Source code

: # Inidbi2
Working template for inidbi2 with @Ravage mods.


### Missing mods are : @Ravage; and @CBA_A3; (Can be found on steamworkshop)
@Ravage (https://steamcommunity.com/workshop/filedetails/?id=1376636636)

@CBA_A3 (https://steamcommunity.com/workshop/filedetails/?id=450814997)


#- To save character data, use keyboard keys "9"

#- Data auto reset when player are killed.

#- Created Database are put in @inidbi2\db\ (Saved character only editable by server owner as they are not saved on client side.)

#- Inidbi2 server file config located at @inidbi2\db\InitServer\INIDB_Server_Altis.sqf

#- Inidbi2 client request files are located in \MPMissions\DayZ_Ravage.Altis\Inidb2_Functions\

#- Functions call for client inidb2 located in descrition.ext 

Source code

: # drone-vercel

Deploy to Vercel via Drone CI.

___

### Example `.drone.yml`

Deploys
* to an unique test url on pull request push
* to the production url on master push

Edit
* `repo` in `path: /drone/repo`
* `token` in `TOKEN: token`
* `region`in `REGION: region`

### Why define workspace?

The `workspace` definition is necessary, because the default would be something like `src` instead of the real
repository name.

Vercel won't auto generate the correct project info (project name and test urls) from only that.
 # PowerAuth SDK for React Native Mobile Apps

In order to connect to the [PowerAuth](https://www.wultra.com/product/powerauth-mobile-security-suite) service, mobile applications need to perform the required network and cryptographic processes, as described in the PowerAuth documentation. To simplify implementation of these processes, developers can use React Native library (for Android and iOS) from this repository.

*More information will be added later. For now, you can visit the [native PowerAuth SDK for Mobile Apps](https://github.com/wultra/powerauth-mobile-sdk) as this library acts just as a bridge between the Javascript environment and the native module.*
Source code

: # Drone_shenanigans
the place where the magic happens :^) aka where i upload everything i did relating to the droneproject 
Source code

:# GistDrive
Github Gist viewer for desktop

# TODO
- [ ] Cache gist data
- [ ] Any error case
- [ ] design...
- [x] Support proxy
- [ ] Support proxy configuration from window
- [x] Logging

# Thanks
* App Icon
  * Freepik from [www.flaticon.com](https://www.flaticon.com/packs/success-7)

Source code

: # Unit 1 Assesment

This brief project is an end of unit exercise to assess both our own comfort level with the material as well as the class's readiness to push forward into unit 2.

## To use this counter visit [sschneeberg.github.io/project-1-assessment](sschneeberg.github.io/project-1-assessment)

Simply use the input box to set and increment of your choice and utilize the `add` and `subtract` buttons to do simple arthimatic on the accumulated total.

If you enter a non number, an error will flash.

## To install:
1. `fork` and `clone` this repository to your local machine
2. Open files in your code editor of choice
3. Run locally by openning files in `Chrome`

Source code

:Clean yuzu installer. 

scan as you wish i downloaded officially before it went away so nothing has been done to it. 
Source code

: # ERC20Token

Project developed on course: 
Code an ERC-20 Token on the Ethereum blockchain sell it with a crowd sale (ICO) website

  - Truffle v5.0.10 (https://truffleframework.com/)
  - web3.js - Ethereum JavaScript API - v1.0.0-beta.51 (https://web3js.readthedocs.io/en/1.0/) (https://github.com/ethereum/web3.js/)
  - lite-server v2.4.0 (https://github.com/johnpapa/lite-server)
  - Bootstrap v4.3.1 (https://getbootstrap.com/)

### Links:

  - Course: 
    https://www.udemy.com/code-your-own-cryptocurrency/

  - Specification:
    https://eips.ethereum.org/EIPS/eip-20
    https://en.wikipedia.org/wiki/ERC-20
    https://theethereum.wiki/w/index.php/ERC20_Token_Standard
━━━━━━━━━━━━━━━━━━━━━━━━━━━━━━
The whole of the material above is to be restated exactly.

Source code

: # Inidbi2
Working template for inidbi2 with @Ravage mods.


### Missing mods are : @Ravage; and @CBA_A3; (Can be found on steamworkshop)
@Ravage (https://steamcommunity.com/workshop/filedetails/?id=1376636636)

@CBA_A3 (https://steamcommunity.com/workshop/filedetails/?id=450814997)


#- To save character data, use keyboard keys "9"

#- Data auto reset when player are killed.

#- Created Database are put in @inidbi2\db\ (Saved character only editable by server owner as they are not saved on client side.)

#- Inidbi2 server file config located at @inidbi2\db\InitServer\INIDB_Server_Altis.sqf

#- Inidbi2 client request files are located in \MPMissions\DayZ_Ravage.Altis\Inidb2_Functions\

#- Functions call for client inidb2 located in descrition.ext 

Source code

: # drone-vercel

Deploy to Vercel via Drone CI.

___

### Example `.drone.yml`

Deploys
* to an unique test url on pull request push
* to the production url on master push

Edit
* `repo` in `path: /drone/repo`
* `token` in `TOKEN: token`
* `region`in `REGION: region`

### Why define workspace?

The `workspace` definition is necessary, because the default would be something like `src` instead of the real
repository name.

Vercel won't auto generate the correct project info (project name and test urls) from only that.
 # PowerAuth SDK for React Native Mobile Apps

In order to connect to the [PowerAuth](https://www.wultra.com/product/powerauth-mobile-security-suite) service, mobile applications need to perform the required network and cryptographic processes, as described in the PowerAuth documentation. To simplify implementation of these processes, developers can use React Native library (for Android and iOS) from this repository.

*More information will be added later. For now, you can visit the [native PowerAuth SDK for Mobile Apps](https://github.com/wultra/powerauth-mobile-sdk) as this library acts just as a bridge between the Javascript environment and the native module.*
Source code

: # Drone_shenanigans
the place where the magic happens :^) aka where i upload everything i did relating to the droneproject 
Source code

:# GistDrive
Github Gist viewer for desktop

# TODO
- [ ] Cache gist data
- [ ] Any error case
- [ ] design...
- [x] Support proxy
- [ ] Support proxy configuration from window
- [x] Logging

# Thanks
* App Icon
  * Freepik from [www.flaticon.com](https://www.flaticon.com/packs/success-7)

Source code

: # Unit 1 Assesment

This brief project is an end of unit exercise to assess both our own comfort level with the material as well as the class's readiness to push forward into unit 2.

## To use this counter visit [sschneeberg.github.io/project-1-assessment](sschneeberg.github.io/project-1-assessment)

Simply use the input box to set and increment of your choice and utilize the `add` and `subtract` buttons to do simple arthimatic on the accumulated total.

If you enter a non number, an error will flash.

## To install:
1. `fork` and `clone` this repository to your local machine
2. Open files in your code editor of choice
3. Run locally by openning files in `Chrome`

Source code

:Clean yuzu installer. 

scan as you wish i downloaded officially before it went away so nothing has been done to it. 
Source code

: # ERC20Token

Project developed on course: 
Code an ERC-20 Token on the Ethereum blockchain sell it with a crowd sale (ICO) website

  - Truffle v5.0.10 (https://truffleframework.com/)
  - web3.js - Ethereum JavaScript API - v1.0.0-beta.51 (https://web3js.readthedocs.io/en/1.0/) (https://github.com/ethereum/web3.js/)
  - lite-server v2.4.0 (https://github.com/johnpapa/lite-server)
  - Bootstrap v4.3.1 (https://getbootstrap.com/)

### Links:

  - Course: 
    https://www.udemy.com/code-your-own-cryptocurrency/

  - Specification:
    https://eips.ethereum.org/EIPS/eip-20
    https://en.wikipedia.org/wiki/ERC-20
    https://theethereum.wiki/w/index.php/ERC20_Token_Standard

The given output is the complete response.